Philips hue review

£179
Price when reviewed

It takes quite something to over-engineer a light bulb, but that’s exactly what Philips has achieved. Its hue lighting kit comprises three screw-in light bulbs, a wireless bridge, and an iPhone app or Android that lets you change the colour of the lighting in your house, whether you’re at home or not.

This domestic version of the Blackpool illuminations is made possible by low-bandwidth ZigBee receivers fitted inside each of the kit’s staggeringly expensive bulbs.

The app presents a wide choice of lighting presets, ranging from the simple Reading theme that blasts white light at full glare, to more exotic choices such as the blue-tinged “Ski”, or the orange-bathed “Sunset”.

Philips hue

The hue and brightness of each bulb can be tweaked individually using a series of sliders, and you can switch individual lights on and off at will.

More impressive is the option to take a photo on the iPhone camera and use colours sampled from it to set the colour of each bulb, allowing you to, say, match the lighting to your interior décor. However, the hue bulbs have a limited spectrum of colours: don’t expect them to match the dark-brown leather sofa in your living room, for example, or perfectly reproduce the subtle tone of the posh Farrow & Ball paint on your walls.

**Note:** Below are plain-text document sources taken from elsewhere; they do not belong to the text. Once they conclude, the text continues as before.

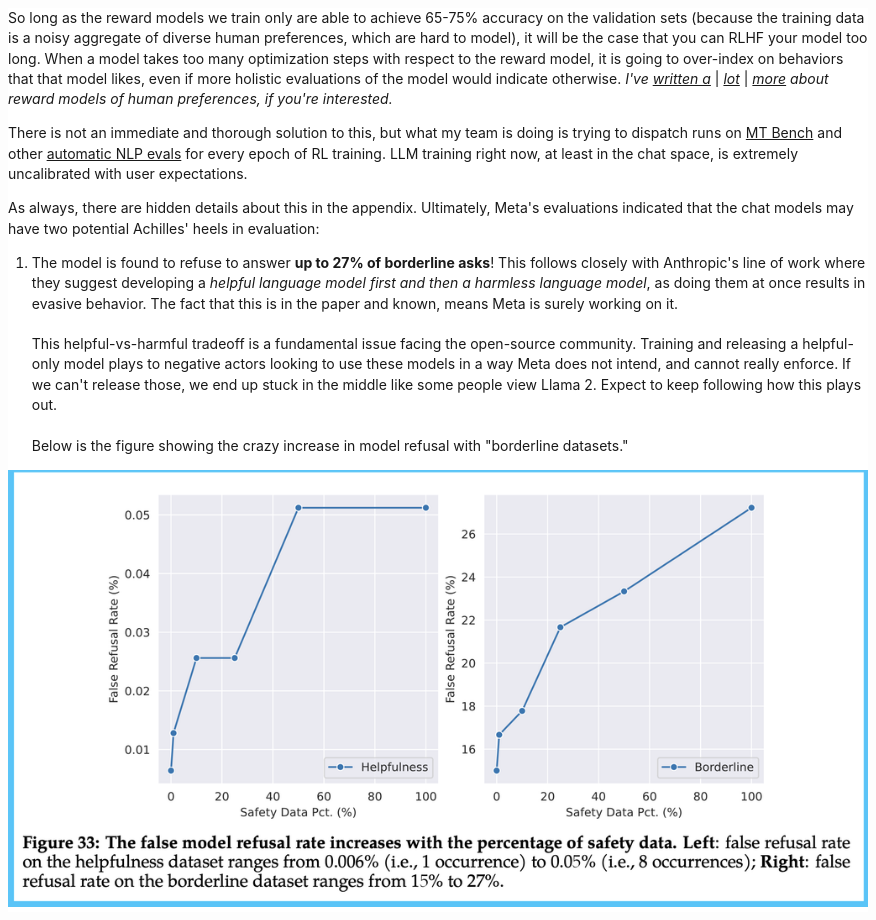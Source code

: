 So long as the reward models we train only are able to achieve 65-75% accuracy on the validation sets (because the training data is a noisy aggregate of diverse human preferences, which are hard to model), it will be the case that you can RLHF your model too long. When a model takes too many optimization steps with respect to the reward model, it is going to over-index on behaviors that that model likes, even if more holistic evaluations of the model would indicate otherwise. *I've [written a](https://www.interconnects.ai/p/open-source-and-harmless-llms)* \| *[lot](https://www.interconnects.ai/p/open-rlhf-reward-models)* \| *[more](https://www.interconnects.ai/p/costs-v-rewards-v-preferences) about reward models of human preferences, if you're interested.*

There is not an immediate and thorough solution to this, but what my team is doing is trying to dispatch runs on [MT Bench](https://arxiv.org/abs/2306.05685) and other [automatic NLP evals](https://huggingface.co/spaces/HuggingFaceH4/open_llm_leaderboard) for every epoch of RL training. LLM training right now, at least in the chat space, is extremely uncalibrated with user expectations.

As always, there are hidden details about this in the appendix. Ultimately, Meta\'s evaluations indicated that the chat models may have two potential Achilles\' heels in evaluation:

1.  The model is found to refuse to answer **up to 27% of borderline asks**! This follows closely with Anthropic\'s line of work where they suggest developing a *helpful language model first and then a harmless language model*, as doing them at once results in evasive behavior. The fact that this is in the paper and known, means Meta is surely working on it.\
    \
    This helpful-vs-harmful tradeoff is a fundamental issue facing the open-source community. Training and releasing a helpful-only model plays to negative actors looking to use these models in a way Meta does not intend, and cannot really enforce. If we can't release those, we end up stuck in the middle like some people view Llama 2. Expect to keep following how this plays out.\
    \
    Below is the figure showing the crazy increase in model refusal with "borderline datasets."

![Screenshot 2023-07-20 at 5.27.12 PM.png](images/135320564.llama-2-part-2_1f0d573b-f56c-4e93-bb00-839d49390468.png)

Elsewhere, style overwhelmingly triumphs over substance. Although you can set the lights to switch on and off at set times, you can only set one such alarm at a time.

Philips hue - iOS app screenshots

Bewilderingly, there’s no option to set up a recurring schedule for the lights to come on every day, handicapping one of the hue’s potentially most useful uses – as a high-tech security light. It’s possible to manually switch the lights on and off remotely, but this rather smacks of buying a dog and barking yourself.

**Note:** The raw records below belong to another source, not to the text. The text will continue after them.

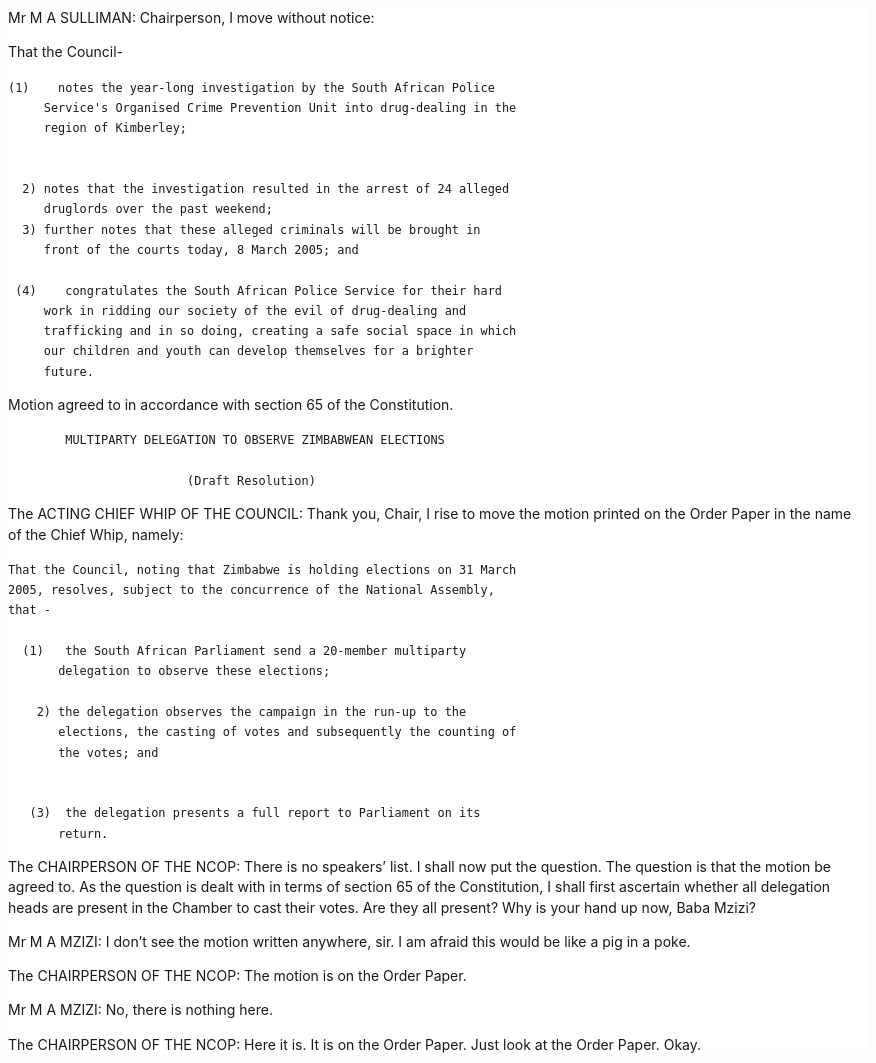 Mr M A SULLIMAN: Chairperson, I move without notice:

That the Council-


    (1)    notes the year-long investigation by the South African Police
         Service's Organised Crime Prevention Unit into drug-dealing in the
         region of Kimberley;


      2) notes that the investigation resulted in the arrest of 24 alleged
         druglords over the past weekend;
      3) further notes that these alleged criminals will be brought in
         front of the courts today, 8 March 2005; and

     (4)    congratulates the South African Police Service for their hard
         work in ridding our society of the evil of drug-dealing and
         trafficking and in so doing, creating a safe social space in which
         our children and youth can develop themselves for a brighter
         future.

Motion agreed to in accordance with section 65 of the Constitution.

            MULTIPARTY DELEGATION TO OBSERVE ZIMBABWEAN ELECTIONS

                             (Draft Resolution)

The ACTING CHIEF WHIP OF THE COUNCIL: Thank you, Chair, I rise to move the
motion printed on the Order Paper in the name of the Chief Whip, namely:


    That the Council, noting that Zimbabwe is holding elections on 31 March
    2005, resolves, subject to the concurrence of the National Assembly,
    that -

      (1)   the South African Parliament send a 20-member multiparty
           delegation to observe these elections;

        2) the delegation observes the campaign in the run-up to the
           elections, the casting of votes and subsequently the counting of
           the votes; and


       (3)  the delegation presents a full report to Parliament on its
           return.

The CHAIRPERSON OF THE NCOP: There is no speakers’ list. I shall now put
the question. The question is that the motion be agreed to. As the question
is dealt with in terms of section 65 of the Constitution, I shall first
ascertain whether all delegation heads are present in the Chamber to cast
their votes. Are they all present? Why is your hand up now, Baba Mzizi?

Mr M A MZIZI: I don’t see the motion written anywhere, sir. I am afraid
this would be like a pig in a poke.

The CHAIRPERSON OF THE NCOP: The motion is on the Order Paper.

Mr M A MZIZI: No, there is nothing here.

The CHAIRPERSON OF THE NCOP: Here it is. It is on the Order Paper. Just
look at the Order Paper. Okay.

On the plus side, setup couldn’t be easier. The lights react to commands from the iPhone in a heartbeat, and the 8.5W LED bulbs are as energy-efficient as they come and yet still splendidly bright. It’s also a terrific way to scare the life out of your kids, pets and burglars.

Yet at £179 for the three-bulb starter kit, and £50 each for additional bulbs, it’s an impractical extravagance that will surely only appeal to Grand Designs wannabes.